Your breath is a wonderful anchor to the present and, with
a little practice, can cut right through your nerves.
3. Reset your Expectations
Your brain loves certainty and in an effort to try to be more certain about how things will turn out, it will create an array of expected outcomes.
These expectations will run the whole gamut between wonderful success and tragic failure, but, as it’s the more painful, negative expectations that threaten your safety, it’s those that your brain gives more focus to.
But they’re not real. They’re no more real than the Darth Vader bobble head sitting on your office desk. Once you
realize you don’t need to dance to this negative tune in your head, sweeping away your expectations feels remarkably liberating.
4. Reassure Yourself
Nerves are really just stories about all the things that could go wrong; like screwing it all up, looking a fool or people thinking less of you. As stories go, they don’t have very happy endings, but in the end, they’re still just stories.
Those stories don’t have to play out, so take a moment to reassure yourself.
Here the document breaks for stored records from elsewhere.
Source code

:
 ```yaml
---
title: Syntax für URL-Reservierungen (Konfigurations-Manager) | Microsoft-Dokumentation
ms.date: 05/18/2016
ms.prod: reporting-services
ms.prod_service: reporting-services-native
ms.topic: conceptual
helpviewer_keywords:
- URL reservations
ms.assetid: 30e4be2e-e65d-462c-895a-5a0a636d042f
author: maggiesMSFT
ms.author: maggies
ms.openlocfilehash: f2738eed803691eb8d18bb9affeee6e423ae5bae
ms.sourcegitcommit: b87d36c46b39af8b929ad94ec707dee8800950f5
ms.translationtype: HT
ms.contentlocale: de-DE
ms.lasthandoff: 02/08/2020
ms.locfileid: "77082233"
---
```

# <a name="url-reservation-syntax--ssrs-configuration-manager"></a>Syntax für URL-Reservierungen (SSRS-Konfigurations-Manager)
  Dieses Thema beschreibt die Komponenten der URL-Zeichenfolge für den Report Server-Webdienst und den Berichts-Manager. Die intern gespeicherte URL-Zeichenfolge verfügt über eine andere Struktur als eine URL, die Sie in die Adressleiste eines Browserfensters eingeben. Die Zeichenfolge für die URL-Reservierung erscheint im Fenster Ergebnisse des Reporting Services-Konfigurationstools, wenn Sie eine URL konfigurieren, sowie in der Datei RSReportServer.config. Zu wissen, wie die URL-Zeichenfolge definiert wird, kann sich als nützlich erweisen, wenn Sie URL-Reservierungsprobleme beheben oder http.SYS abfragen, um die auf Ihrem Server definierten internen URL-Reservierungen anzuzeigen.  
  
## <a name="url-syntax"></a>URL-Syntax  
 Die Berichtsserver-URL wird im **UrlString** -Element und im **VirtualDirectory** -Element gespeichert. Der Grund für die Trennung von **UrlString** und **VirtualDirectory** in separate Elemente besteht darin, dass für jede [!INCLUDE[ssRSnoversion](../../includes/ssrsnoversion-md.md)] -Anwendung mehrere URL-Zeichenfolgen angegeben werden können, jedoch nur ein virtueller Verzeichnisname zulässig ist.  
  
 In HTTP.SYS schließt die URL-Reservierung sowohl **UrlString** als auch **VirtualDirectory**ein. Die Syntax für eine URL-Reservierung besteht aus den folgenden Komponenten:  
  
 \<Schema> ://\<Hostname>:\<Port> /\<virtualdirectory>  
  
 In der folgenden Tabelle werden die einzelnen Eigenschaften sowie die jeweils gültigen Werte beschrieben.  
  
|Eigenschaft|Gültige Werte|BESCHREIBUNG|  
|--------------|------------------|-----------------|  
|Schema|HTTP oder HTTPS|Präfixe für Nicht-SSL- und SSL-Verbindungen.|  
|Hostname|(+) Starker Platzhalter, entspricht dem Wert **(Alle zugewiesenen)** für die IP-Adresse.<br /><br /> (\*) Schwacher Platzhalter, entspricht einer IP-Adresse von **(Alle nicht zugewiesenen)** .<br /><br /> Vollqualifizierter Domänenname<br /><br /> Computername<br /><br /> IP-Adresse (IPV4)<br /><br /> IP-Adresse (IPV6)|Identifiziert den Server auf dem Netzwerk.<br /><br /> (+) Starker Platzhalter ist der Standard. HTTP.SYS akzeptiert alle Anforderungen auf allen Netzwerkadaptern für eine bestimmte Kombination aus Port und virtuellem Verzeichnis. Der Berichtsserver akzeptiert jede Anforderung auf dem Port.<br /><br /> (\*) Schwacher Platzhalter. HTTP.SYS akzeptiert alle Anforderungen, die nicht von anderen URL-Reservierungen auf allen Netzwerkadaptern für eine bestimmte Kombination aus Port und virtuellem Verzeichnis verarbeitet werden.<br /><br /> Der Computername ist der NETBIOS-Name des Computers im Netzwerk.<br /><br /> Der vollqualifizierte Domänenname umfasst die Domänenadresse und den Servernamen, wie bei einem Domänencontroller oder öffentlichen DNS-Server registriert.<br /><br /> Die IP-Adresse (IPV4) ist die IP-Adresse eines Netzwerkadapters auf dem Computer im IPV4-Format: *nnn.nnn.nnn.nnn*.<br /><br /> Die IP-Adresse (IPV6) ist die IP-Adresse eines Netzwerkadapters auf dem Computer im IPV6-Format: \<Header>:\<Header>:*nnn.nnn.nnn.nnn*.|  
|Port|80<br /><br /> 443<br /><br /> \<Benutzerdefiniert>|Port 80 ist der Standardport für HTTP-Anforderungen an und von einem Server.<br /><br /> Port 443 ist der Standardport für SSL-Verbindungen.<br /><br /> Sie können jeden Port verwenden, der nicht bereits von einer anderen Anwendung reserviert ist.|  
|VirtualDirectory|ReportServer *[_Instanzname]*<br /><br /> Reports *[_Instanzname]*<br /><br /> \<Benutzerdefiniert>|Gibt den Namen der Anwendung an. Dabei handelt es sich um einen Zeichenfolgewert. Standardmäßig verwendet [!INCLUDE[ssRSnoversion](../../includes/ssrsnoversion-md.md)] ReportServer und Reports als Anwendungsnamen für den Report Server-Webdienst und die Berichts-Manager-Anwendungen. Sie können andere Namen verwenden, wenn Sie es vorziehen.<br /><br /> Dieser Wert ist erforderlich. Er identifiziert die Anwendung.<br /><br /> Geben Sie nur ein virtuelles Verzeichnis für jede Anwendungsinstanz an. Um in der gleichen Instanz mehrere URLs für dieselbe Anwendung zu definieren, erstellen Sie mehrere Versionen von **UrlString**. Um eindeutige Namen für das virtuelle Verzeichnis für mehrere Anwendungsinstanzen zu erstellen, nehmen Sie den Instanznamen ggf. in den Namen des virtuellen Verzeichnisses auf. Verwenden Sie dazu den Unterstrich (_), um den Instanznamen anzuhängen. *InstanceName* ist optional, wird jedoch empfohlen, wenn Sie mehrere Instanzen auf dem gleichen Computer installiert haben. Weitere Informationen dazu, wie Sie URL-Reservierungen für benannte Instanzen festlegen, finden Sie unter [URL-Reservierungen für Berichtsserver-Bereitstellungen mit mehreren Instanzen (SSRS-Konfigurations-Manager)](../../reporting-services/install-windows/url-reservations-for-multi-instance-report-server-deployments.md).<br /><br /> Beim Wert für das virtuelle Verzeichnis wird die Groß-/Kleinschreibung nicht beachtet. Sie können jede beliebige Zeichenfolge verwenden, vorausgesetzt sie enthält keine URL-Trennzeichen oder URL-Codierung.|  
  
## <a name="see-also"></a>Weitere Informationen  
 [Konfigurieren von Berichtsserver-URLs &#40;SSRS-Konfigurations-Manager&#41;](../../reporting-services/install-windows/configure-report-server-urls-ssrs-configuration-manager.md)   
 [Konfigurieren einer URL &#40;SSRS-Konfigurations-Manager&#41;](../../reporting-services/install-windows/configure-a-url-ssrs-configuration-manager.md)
You’ve come this far and you’re still okay. You’ve faced challenges before and come through just fine. This will be okay too. You’ll be fine, whatever happens, you’ll get through it and live another day.
5. Normalize Rejection
Rejection sure feels nasty doesn’t it? As experiences go, it’s pretty awful, but that’s only because
we’re wired to think that it’s "bad". Truth is, nobody goes through life without rejection featuring in some measure, and a life spent avoiding rejection is a life spent unlived.
Fearing rejection will pile on the pressure and crank up those nerves, but what if rejection wasn’t so bad? What if it didn’t mean that you were less than or not good enough, but simply meant that it didn’t work out this time around?